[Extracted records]
################
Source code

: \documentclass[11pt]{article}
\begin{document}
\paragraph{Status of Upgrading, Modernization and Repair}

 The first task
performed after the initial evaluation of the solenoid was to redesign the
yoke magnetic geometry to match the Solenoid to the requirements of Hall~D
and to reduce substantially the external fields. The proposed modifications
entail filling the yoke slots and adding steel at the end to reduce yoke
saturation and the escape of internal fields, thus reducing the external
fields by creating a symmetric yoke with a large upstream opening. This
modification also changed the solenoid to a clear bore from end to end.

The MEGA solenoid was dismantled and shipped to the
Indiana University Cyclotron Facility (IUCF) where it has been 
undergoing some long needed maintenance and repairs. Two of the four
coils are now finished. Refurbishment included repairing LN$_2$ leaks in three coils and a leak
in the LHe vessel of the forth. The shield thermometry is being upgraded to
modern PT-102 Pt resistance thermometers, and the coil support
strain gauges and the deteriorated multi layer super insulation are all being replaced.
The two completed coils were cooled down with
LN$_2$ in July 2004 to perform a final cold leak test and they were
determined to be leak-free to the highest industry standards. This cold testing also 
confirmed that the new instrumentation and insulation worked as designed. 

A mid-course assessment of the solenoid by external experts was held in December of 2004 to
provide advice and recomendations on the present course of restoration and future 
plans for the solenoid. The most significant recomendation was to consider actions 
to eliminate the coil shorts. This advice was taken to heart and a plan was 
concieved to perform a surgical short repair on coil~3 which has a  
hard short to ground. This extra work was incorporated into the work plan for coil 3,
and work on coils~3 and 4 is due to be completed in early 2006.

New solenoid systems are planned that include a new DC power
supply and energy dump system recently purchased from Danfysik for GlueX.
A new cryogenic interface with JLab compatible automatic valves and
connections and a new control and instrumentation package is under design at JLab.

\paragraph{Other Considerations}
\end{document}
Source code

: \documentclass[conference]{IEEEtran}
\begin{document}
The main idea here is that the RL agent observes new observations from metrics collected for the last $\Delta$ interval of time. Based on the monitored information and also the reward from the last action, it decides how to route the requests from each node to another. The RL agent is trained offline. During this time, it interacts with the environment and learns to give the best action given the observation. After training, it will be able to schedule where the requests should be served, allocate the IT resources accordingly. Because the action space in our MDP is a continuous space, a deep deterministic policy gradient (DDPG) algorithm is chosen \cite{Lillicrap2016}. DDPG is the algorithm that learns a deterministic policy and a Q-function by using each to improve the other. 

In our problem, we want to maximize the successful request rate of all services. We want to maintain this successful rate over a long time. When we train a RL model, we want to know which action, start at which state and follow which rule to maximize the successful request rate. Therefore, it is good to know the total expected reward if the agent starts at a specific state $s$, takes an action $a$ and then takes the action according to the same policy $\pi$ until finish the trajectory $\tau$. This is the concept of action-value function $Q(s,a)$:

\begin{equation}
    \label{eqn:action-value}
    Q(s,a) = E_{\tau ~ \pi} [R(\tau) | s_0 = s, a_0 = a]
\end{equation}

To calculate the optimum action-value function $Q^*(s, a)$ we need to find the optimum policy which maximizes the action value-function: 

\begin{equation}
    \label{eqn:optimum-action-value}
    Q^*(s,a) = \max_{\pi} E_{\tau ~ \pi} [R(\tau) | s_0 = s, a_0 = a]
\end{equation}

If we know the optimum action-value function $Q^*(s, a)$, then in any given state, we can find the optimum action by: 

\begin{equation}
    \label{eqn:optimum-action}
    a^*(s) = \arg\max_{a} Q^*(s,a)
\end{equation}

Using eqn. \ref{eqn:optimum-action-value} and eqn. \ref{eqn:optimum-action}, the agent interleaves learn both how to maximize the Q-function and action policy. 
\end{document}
################
What is required. I'd like the records returned exactly as they were written, please.

Task response.
Source code

: \documentclass[11pt]{article}
\begin{document}
\paragraph{Status of Upgrading, Modernization and Repair}

 The first task
performed after the initial evaluation of the solenoid was to redesign the
yoke magnetic geometry to match the Solenoid to the requirements of Hall~D
and to reduce substantially the external fields. The proposed modifications
entail filling the yoke slots and adding steel at the end to reduce yoke
saturation and the escape of internal fields, thus reducing the external
fields by creating a symmetric yoke with a large upstream opening. This
modification also changed the solenoid to a clear bore from end to end.

The MEGA solenoid was dismantled and shipped to the
Indiana University Cyclotron Facility (IUCF) where it has been 
undergoing some long needed maintenance and repairs. Two of the four
coils are now finished. Refurbishment included repairing LN$_2$ leaks in three coils and a leak
in the LHe vessel of the forth. The shield thermometry is being upgraded to
modern PT-102 Pt resistance thermometers, and the coil support
strain gauges and the deteriorated multi layer super insulation are all being replaced.
The two completed coils were cooled down with
LN$_2$ in July 2004 to perform a final cold leak test and they were
determined to be leak-free to the highest industry standards. This cold testing also 
confirmed that the new instrumentation and insulation worked as designed. 

A mid-course assessment of the solenoid by external experts was held in December of 2004 to
provide advice and recomendations on the present course of restoration and future 
plans for the solenoid. The most significant recomendation was to consider actions 
to eliminate the coil shorts. This advice was taken to heart and a plan was 
concieved to perform a surgical short repair on coil~3 which has a  
hard short to ground. This extra work was incorporated into the work plan for coil 3,
and work on coils~3 and 4 is due to be completed in early 2006.

New solenoid systems are planned that include a new DC power
supply and energy dump system recently purchased from Danfysik for GlueX.
A new cryogenic interface with JLab compatible automatic valves and
connections and a new control and instrumentation package is under design at JLab.

\paragraph{Other Considerations}
\end{document}
Source code

: \documentclass[conference]{IEEEtran}
\begin{document}
The main idea here is that the RL agent observes new observations from metrics collected for the last $\Delta$ interval of time. Based on the monitored information and also the reward from the last action, it decides how to route the requests from each node to another. The RL agent is trained offline. During this time, it interacts with the environment and learns to give the best action given the observation. After training, it will be able to schedule where the requests should be served, allocate the IT resources accordingly. Because the action space in our MDP is a continuous space, a deep deterministic policy gradient (DDPG) algorithm is chosen \cite{Lillicrap2016}. DDPG is the algorithm that learns a deterministic policy and a Q-function by using each to improve the other. 

In our problem, we want to maximize the successful request rate of all services. We want to maintain this successful rate over a long time. When we train a RL model, we want to know which action, start at which state and follow which rule to maximize the successful request rate. Therefore, it is good to know the total expected reward if the agent starts at a specific state $s$, takes an action $a$ and then takes the action according to the same policy $\pi$ until finish the trajectory $\tau$. This is the concept of action-value function $Q(s,a)$:

\begin{equation}
    \label{eqn:action-value}
    Q(s,a) = E_{\tau ~ \pi} [R(\tau) | s_0 = s, a_0 = a]
\end{equation}

To calculate the optimum action-value function $Q^*(s, a)$ we need to find the optimum policy which maximizes the action value-function: 

\begin{equation}
    \label{eqn:optimum-action-value}
    Q^*(s,a) = \max_{\pi} E_{\tau ~ \pi} [R(\tau) | s_0 = s, a_0 = a]
\end{equation}

If we know the optimum action-value function $Q^*(s, a)$, then in any given state, we can find the optimum action by: 

\begin{equation}
    \label{eqn:optimum-action}
    a^*(s) = \arg\max_{a} Q^*(s,a)
\end{equation}

Using eqn. \ref{eqn:optimum-action-value} and eqn. \ref{eqn:optimum-action}, the agent interleaves learn both how to maximize the Q-function and action policy. 
\end{document}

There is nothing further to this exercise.